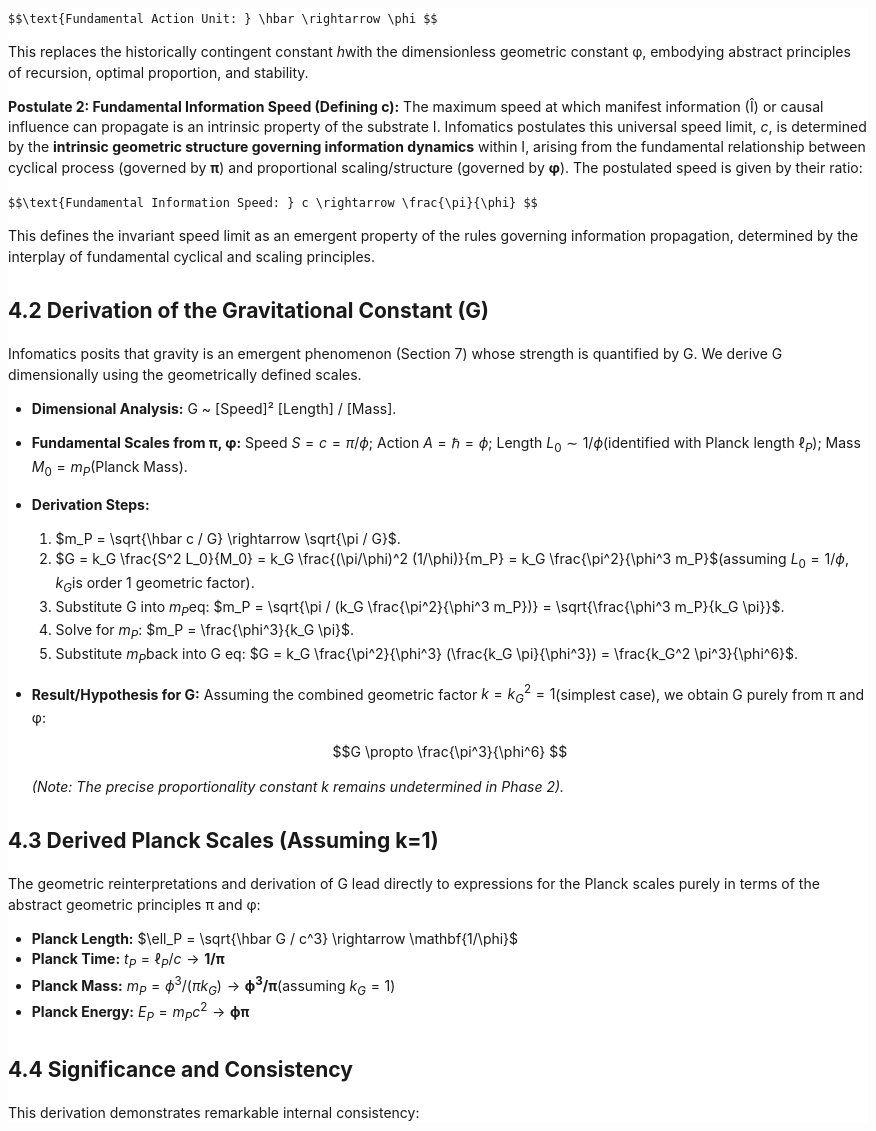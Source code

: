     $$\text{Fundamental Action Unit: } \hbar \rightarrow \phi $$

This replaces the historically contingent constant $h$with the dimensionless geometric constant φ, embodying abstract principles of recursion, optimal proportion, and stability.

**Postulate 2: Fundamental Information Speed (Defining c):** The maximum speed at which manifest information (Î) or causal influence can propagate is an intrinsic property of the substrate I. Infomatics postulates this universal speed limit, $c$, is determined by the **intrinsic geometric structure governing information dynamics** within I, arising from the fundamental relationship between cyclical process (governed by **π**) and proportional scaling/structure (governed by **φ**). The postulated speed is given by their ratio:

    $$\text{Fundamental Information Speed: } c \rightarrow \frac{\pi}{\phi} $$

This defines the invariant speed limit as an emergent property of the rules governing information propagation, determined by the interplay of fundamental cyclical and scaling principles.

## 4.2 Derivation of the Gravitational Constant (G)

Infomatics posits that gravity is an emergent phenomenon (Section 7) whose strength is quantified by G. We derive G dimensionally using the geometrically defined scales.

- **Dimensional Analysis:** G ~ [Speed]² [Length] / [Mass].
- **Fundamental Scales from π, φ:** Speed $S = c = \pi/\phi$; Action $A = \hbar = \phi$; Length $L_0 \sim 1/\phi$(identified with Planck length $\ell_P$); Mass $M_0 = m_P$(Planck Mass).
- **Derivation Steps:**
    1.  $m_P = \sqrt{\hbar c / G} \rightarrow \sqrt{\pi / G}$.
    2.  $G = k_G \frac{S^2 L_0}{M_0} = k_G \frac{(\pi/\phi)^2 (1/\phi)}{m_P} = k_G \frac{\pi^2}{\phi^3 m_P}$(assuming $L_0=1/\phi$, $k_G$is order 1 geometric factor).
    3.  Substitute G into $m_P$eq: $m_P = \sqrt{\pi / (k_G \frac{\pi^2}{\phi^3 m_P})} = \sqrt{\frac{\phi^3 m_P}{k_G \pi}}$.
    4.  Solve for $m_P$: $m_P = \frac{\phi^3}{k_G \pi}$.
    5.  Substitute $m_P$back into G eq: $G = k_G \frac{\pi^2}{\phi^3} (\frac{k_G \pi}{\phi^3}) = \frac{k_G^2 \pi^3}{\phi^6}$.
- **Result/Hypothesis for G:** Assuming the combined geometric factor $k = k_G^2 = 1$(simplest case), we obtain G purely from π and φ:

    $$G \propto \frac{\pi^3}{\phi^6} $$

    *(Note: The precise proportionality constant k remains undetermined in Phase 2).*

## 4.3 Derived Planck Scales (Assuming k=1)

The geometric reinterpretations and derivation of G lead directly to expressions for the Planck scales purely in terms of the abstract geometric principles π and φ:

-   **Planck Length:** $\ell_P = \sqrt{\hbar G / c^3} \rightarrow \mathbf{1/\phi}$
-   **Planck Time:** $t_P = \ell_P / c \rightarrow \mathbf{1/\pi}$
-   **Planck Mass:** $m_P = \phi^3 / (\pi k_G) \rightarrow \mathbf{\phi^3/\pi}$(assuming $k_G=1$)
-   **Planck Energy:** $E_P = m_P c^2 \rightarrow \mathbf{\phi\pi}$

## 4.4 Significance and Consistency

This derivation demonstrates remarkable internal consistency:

####################

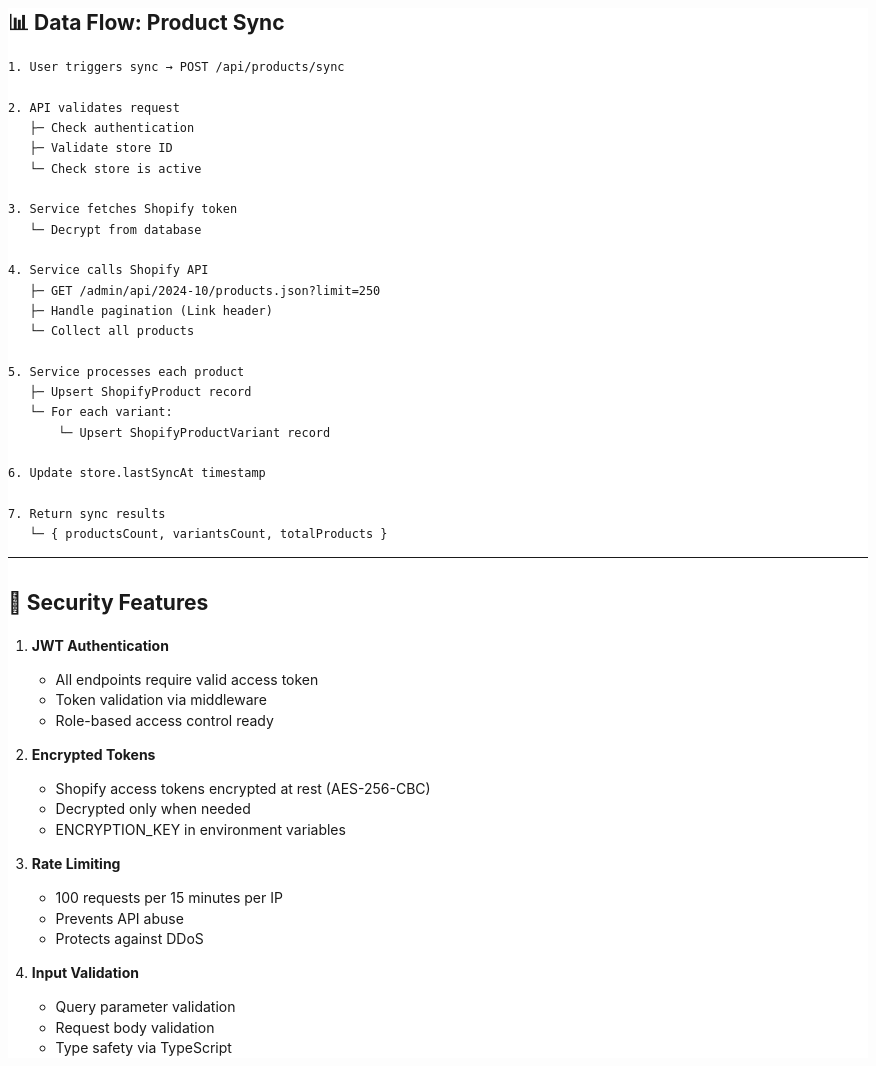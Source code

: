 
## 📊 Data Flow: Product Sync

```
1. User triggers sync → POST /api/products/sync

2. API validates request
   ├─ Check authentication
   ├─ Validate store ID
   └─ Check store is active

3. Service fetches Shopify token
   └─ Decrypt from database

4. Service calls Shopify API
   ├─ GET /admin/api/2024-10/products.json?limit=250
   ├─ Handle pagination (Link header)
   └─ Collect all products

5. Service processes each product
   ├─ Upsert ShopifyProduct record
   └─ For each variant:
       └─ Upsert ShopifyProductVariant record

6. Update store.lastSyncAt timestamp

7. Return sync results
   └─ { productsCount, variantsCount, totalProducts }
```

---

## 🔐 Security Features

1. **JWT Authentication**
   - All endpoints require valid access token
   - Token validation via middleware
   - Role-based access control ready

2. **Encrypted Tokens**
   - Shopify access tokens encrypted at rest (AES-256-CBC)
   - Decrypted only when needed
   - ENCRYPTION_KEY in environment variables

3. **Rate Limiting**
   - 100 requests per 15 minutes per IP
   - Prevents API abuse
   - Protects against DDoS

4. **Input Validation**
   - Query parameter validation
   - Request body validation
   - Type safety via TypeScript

####################

§ **What the task asks**: Copy the lines of the data above exactly as written, beginning with the line containing "Time:** $t_P = \ell_P" and ending with the line containing "This derivation demonstrates", and leave out all other lines.

§ **Output of the exercise**:
-   **Planck Time:** $t_P = \ell_P / c \rightarrow \mathbf{1/\pi}$
-   **Planck Mass:** $m_P = \phi^3 / (\pi k_G) \rightarrow \mathbf{\phi^3/\pi}$(assuming $k_G=1$)
-   **Planck Energy:** $E_P = m_P c^2 \rightarrow \mathbf{\phi\pi}$

## 4.4 Significance and Consistency

This derivation demonstrates remarkable internal consistency:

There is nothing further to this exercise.